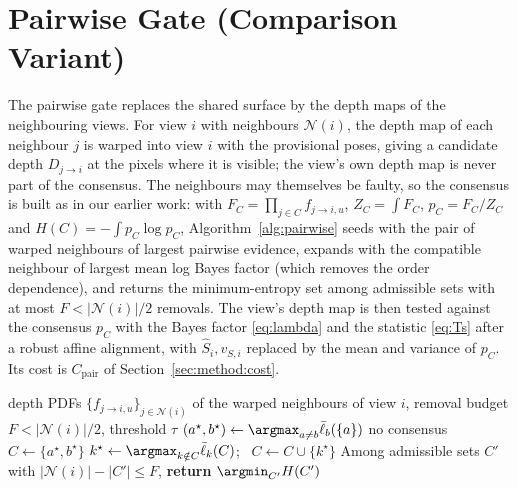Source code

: \section{Pairwise Gate (Comparison Variant)}
\label{app:pairwise}
The pairwise gate replaces the shared surface by the depth maps of the neighbouring views.
For view $i$ with neighbours $\mathcal{N}(i)$, the depth map of each neighbour $j$ is warped
into view $i$ with the provisional poses, giving a candidate depth $D_{j\to i}$ at the
pixels where it is visible; the view's own depth map is never part of the consensus. The
neighbours may themselves be faulty, so the consensus is built as in our earlier work: with
$F_C=\prod_{j\in C}f_{j\to i,u}$, $Z_C=\int F_C$, $p_C=F_C/Z_C$ and $H(C)=-\!\int p_C\log p_C$,
Algorithm~\ref{alg:pairwise} seeds with the pair of warped neighbours of largest pairwise
evidence, expands with the compatible neighbour of largest mean log Bayes factor (which
removes the order dependence), and returns the minimum-entropy set among admissible sets
with at most $F<|\mathcal{N}(i)|/2$ removals. The view's depth map is then tested against
the consensus $p_C$ with the Bayes factor \eqref{eq:lambda} and the statistic
\eqref{eq:Ts} after a robust affine alignment, with $\hat S_i,v_{S,i}$ replaced by the mean
and variance of $p_C$. Its cost is $C_{\mathrm{pair}}$ of Section~\ref{sec:method:cost}.

\begin{algorithm}[t]
\caption{Pairwise consensus among warped neighbours (comparison variant)}
\label{alg:pairwise}
\begin{algorithmic}[1]
\REQUIRE depth PDFs $\{f_{j\to i,u}\}_{j\in\mathcal{N}(i)}$ of the warped neighbours of view $i$, removal budget $F<|\mathcal{N}(i)|/2$, threshold $\tau$
\STATE $(a^\star,b^\star)\gets\argmax_{a\ne b}\bar\ell_{b}(\{a\})$
  \RETURN no consensus
\ENDIF
\STATE $C\gets\{a^\star,b^\star\}$
  \STATE $k^\star\gets\argmax_{k\notin C}\bar\ell_k(C)$; \ $C\gets C\cup\{k^\star\}$
\ENDWHILE
\STATE Among admissible sets $C'$ with $|\mathcal{N}(i)|-|C'|\le F$, \textbf{return} $\argmin_{C'}H(C')$
\end{algorithmic}
\end{algorithm}


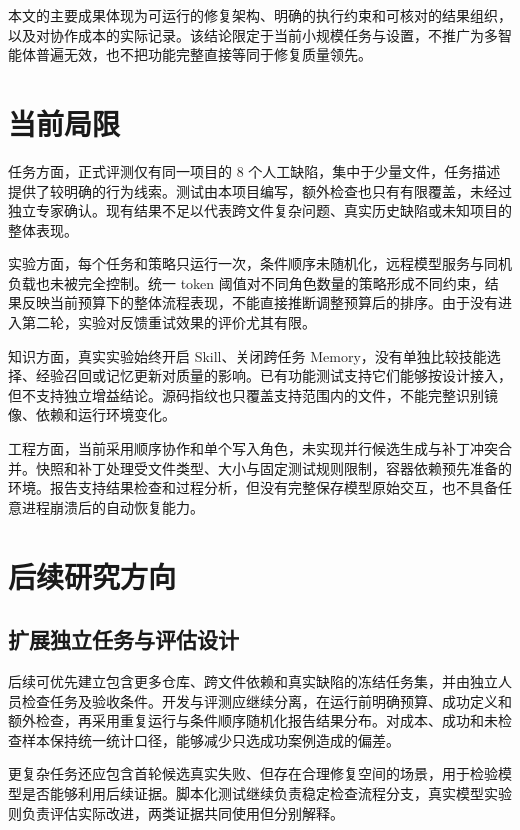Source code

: 本文的主要成果体现为可运行的修复架构、明确的执行约束和可核对的结果组织，以及对协作成本的实际记录。该结论限定于当前小规模任务与设置，不推广为多智能体普遍无效，也不把功能完整直接等同于修复质量领先。

\section{当前局限}\label{sec:7.3}

任务方面，正式评测仅有同一项目的 8 个人工缺陷，集中于少量文件，任务描述提供了较明确的行为线索。测试由本项目编写，额外检查也只有有限覆盖，未经过独立专家确认。现有结果不足以代表跨文件复杂问题、真实历史缺陷或未知项目的整体表现。

实验方面，每个任务和策略只运行一次，条件顺序未随机化，远程模型服务与同机负载也未被完全控制。统一 token 阈值对不同角色数量的策略形成不同约束，结果反映当前预算下的整体流程表现，不能直接推断调整预算后的排序。由于没有进入第二轮，实验对反馈重试效果的评价尤其有限。

知识方面，真实实验始终开启 Skill、关闭跨任务 Memory，没有单独比较技能选择、经验召回或记忆更新对质量的影响。已有功能测试支持它们能够按设计接入，但不支持独立增益结论。源码指纹也只覆盖支持范围内的文件，不能完整识别镜像、依赖和运行环境变化。

工程方面，当前采用顺序协作和单个写入角色，未实现并行候选生成与补丁冲突合并。快照和补丁处理受文件类型、大小与固定测试规则限制，容器依赖预先准备的环境。报告支持结果检查和过程分析，但没有完整保存模型原始交互，也不具备任意进程崩溃后的自动恢复能力。

\section{后续研究方向}\label{sec:7.4}

\subsection{扩展独立任务与评估设计}\label{sec:7.4.1}

后续可优先建立包含更多仓库、跨文件依赖和真实缺陷的冻结任务集，并由独立人员检查任务及验收条件。开发与评测应继续分离，在运行前明确预算、成功定义和额外检查，再采用重复运行与条件顺序随机化报告结果分布。对成本、成功和未检查样本保持统一统计口径，能够减少只选成功案例造成的偏差。

更复杂任务还应包含首轮候选真实失败、但存在合理修复空间的场景，用于检验模型是否能够利用后续证据。脚本化测试继续负责稳定检查流程分支，真实模型实验则负责评估实际改进，两类证据共同使用但分别解释。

***

WHAT THE EXERCISE ASKS: The data shown above must be printed again exactly, with no images included.

WRITTEN SOLUTION:
Source code

: \section{Pairwise Gate (Comparison Variant)}
\label{app:pairwise}
The pairwise gate replaces the shared surface by the depth maps of the neighbouring views.
For view $i$ with neighbours $\mathcal{N}(i)$, the depth map of each neighbour $j$ is warped
into view $i$ with the provisional poses, giving a candidate depth $D_{j\to i}$ at the
pixels where it is visible; the view's own depth map is never part of the consensus. The
neighbours may themselves be faulty, so the consensus is built as in our earlier work: with
$F_C=\prod_{j\in C}f_{j\to i,u}$, $Z_C=\int F_C$, $p_C=F_C/Z_C$ and $H(C)=-\!\int p_C\log p_C$,
Algorithm~\ref{alg:pairwise} seeds with the pair of warped neighbours of largest pairwise
evidence, expands with the compatible neighbour of largest mean log Bayes factor (which
removes the order dependence), and returns the minimum-entropy set among admissible sets
with at most $F<|\mathcal{N}(i)|/2$ removals. The view's depth map is then tested against
the consensus $p_C$ with the Bayes factor \eqref{eq:lambda} and the statistic
\eqref{eq:Ts} after a robust affine alignment, with $\hat S_i,v_{S,i}$ replaced by the mean
and variance of $p_C$. Its cost is $C_{\mathrm{pair}}$ of Section~\ref{sec:method:cost}.

\begin{algorithm}[t]
\caption{Pairwise consensus among warped neighbours (comparison variant)}
\label{alg:pairwise}
\begin{algorithmic}[1]
\REQUIRE depth PDFs $\{f_{j\to i,u}\}_{j\in\mathcal{N}(i)}$ of the warped neighbours of view $i$, removal budget $F<|\mathcal{N}(i)|/2$, threshold $\tau$
\STATE $(a^\star,b^\star)\gets\argmax_{a\ne b}\bar\ell_{b}(\{a\})$
  \RETURN no consensus
\ENDIF
\STATE $C\gets\{a^\star,b^\star\}$
  \STATE $k^\star\gets\argmax_{k\notin C}\bar\ell_k(C)$; \ $C\gets C\cup\{k^\star\}$
\ENDWHILE
\STATE Among admissible sets $C'$ with $|\mathcal{N}(i)|-|C'|\le F$, \textbf{return} $\argmin_{C'}H(C')$
\end{algorithmic}
\end{algorithm}


Source code

: 本文的主要成果体现为可运行的修复架构、明确的执行约束和可核对的结果组织，以及对协作成本的实际记录。该结论限定于当前小规模任务与设置，不推广为多智能体普遍无效，也不把功能完整直接等同于修复质量领先。

\section{当前局限}\label{sec:7.3}

任务方面，正式评测仅有同一项目的 8 个人工缺陷，集中于少量文件，任务描述提供了较明确的行为线索。测试由本项目编写，额外检查也只有有限覆盖，未经过独立专家确认。现有结果不足以代表跨文件复杂问题、真实历史缺陷或未知项目的整体表现。

实验方面，每个任务和策略只运行一次，条件顺序未随机化，远程模型服务与同机负载也未被完全控制。统一 token 阈值对不同角色数量的策略形成不同约束，结果反映当前预算下的整体流程表现，不能直接推断调整预算后的排序。由于没有进入第二轮，实验对反馈重试效果的评价尤其有限。

知识方面，真实实验始终开启 Skill、关闭跨任务 Memory，没有单独比较技能选择、经验召回或记忆更新对质量的影响。已有功能测试支持它们能够按设计接入，但不支持独立增益结论。源码指纹也只覆盖支持范围内的文件，不能完整识别镜像、依赖和运行环境变化。

工程方面，当前采用顺序协作和单个写入角色，未实现并行候选生成与补丁冲突合并。快照和补丁处理受文件类型、大小与固定测试规则限制，容器依赖预先准备的环境。报告支持结果检查和过程分析，但没有完整保存模型原始交互，也不具备任意进程崩溃后的自动恢复能力。

\section{后续研究方向}\label{sec:7.4}

\subsection{扩展独立任务与评估设计}\label{sec:7.4.1}

后续可优先建立包含更多仓库、跨文件依赖和真实缺陷的冻结任务集，并由独立人员检查任务及验收条件。开发与评测应继续分离，在运行前明确预算、成功定义和额外检查，再采用重复运行与条件顺序随机化报告结果分布。对成本、成功和未检查样本保持统一统计口径，能够减少只选成功案例造成的偏差。

更复杂任务还应包含首轮候选真实失败、但存在合理修复空间的场景，用于检验模型是否能够利用后续证据。脚本化测试继续负责稳定检查流程分支，真实模型实验则负责评估实际改进，两类证据共同使用但分别解释。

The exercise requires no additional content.